OpenID token based API access + custom login

Scenario:

Client A (Spring Cloud Gateway based server)
Client B (Spring Boot MVC based server) contains APIs
Client C (Spring Boot MVC based server) contains APIs
Okta(Identity provider)
SPA(React) all static sources hosted on the Client A

SPA has form-based authentication username/password(Okta hosted sign-in page and widget are not used)

Okta should be only an identity provider. Authorization to APIs (Client B and C) are not managed in Okta.
Access to Client A -> B,C should be based on OIDC token which will be verified locally(signature verification)

Questions:

  1. What is the most optimal way to implement Oauth2 + OpenID Connect (Authorization code flow) to get the OIDC token once SPA sends the credentials?

I think firstly some custom endpoint e.g. /spalogin should make a request to Okta’s Authentication API /api/v1/authn to obtain the session token. After that make a request to OpenID Connect authorize endpoint. How this could be integrated in Spring Security? Or perhaps there is another better solution…

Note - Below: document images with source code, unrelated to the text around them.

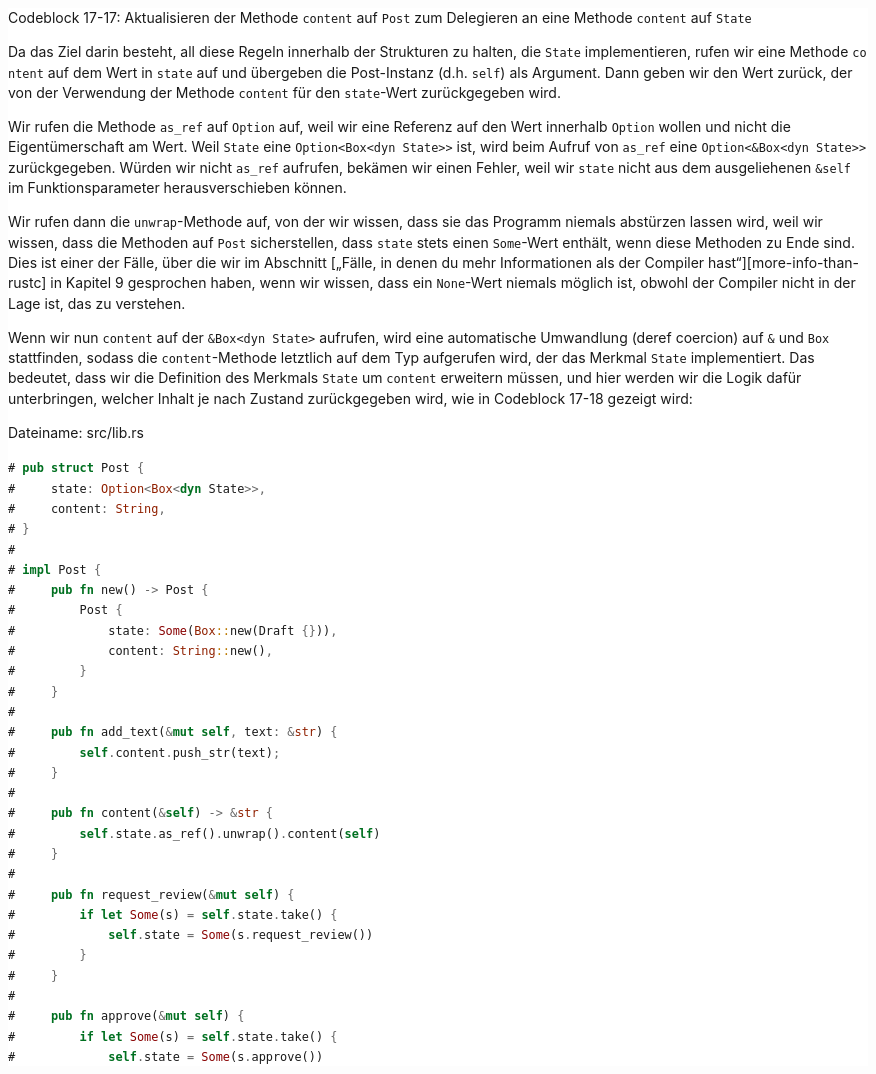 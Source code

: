 <span class="caption">Codeblock 17-17: Aktualisieren der Methode `content` auf
`Post` zum Delegieren an eine Methode `content` auf `State`</span>

Da das Ziel darin besteht, all diese Regeln innerhalb der Strukturen zu halten,
die `State` implementieren, rufen wir eine Methode `content` auf dem Wert in
`state` auf und übergeben die Post-Instanz (d.h. `self`) als Argument. Dann
geben wir den Wert zurück, der von der Verwendung der Methode `content` für den
`state`-Wert zurückgegeben wird.

Wir rufen die Methode `as_ref` auf `Option` auf, weil wir eine Referenz auf den
Wert innerhalb `Option` wollen und nicht die Eigentümerschaft am Wert. Weil
`State` eine `Option<Box<dyn State>>` ist, wird beim Aufruf von `as_ref` eine
`Option<&Box<dyn State>>` zurückgegeben. Würden wir nicht `as_ref` aufrufen,
bekämen wir einen Fehler, weil wir `state` nicht aus dem ausgeliehenen `&self`
im Funktionsparameter herausverschieben können.

Wir rufen dann die `unwrap`-Methode auf, von der wir wissen, dass sie das
Programm niemals abstürzen lassen wird, weil wir wissen, dass die Methoden auf
`Post` sicherstellen, dass `state` stets einen `Some`-Wert enthält, wenn diese
Methoden zu Ende sind. Dies ist einer der Fälle, über die wir im Abschnitt
[„Fälle, in denen du mehr Informationen als der Compiler
hast“][more-info-than-rustc] in Kapitel 9 gesprochen haben, wenn wir wissen,
dass ein `None`-Wert niemals möglich ist, obwohl der Compiler nicht in der Lage
ist, das zu verstehen.

Wenn wir nun `content` auf der `&Box<dyn State>` aufrufen, wird eine
automatische Umwandlung (deref coercion) auf `&` und `Box` stattfinden, sodass
die `content`-Methode letztlich auf dem Typ aufgerufen wird, der das Merkmal
`State` implementiert. Das bedeutet, dass wir die Definition des Merkmals
`State` um `content` erweitern müssen, und hier werden wir die Logik dafür
unterbringen, welcher Inhalt je nach Zustand zurückgegeben wird, wie in
Codeblock 17-18 gezeigt wird:

<span class="filename">Dateiname: src/lib.rs</span>

```rust
# pub struct Post {
#     state: Option<Box<dyn State>>,
#     content: String,
# }
#
# impl Post {
#     pub fn new() -> Post {
#         Post {
#             state: Some(Box::new(Draft {})),
#             content: String::new(),
#         }
#     }
#
#     pub fn add_text(&mut self, text: &str) {
#         self.content.push_str(text);
#     }
#
#     pub fn content(&self) -> &str {
#         self.state.as_ref().unwrap().content(self)
#     }
#
#     pub fn request_review(&mut self) {
#         if let Some(s) = self.state.take() {
#             self.state = Some(s.request_review())
#         }
#     }
#
#     pub fn approve(&mut self) {
#         if let Some(s) = self.state.take() {
#             self.state = Some(s.approve())
```

[macros]: ch19-06-macros.html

  1. What is the most optimal way to configure API access to Client A -> B, C only by OIDC token, not access token?

Any comments appreciated! Thanks in advance :smiley:

1 Like

I will risk to suppose (never tried to do that on my own) that b/c OIDC token is a subset of OAuth token and is JWT, you should be able to present it to your resource server.

https://docs.spring.io/spring-security-oauth2-boot/docs/current/reference/htmlsingle/#oauth2-boot-resource-server-minimal

that should help you to start thinking in the right direction.

As for #1 then you also guessing correctly, that will give you the token(s).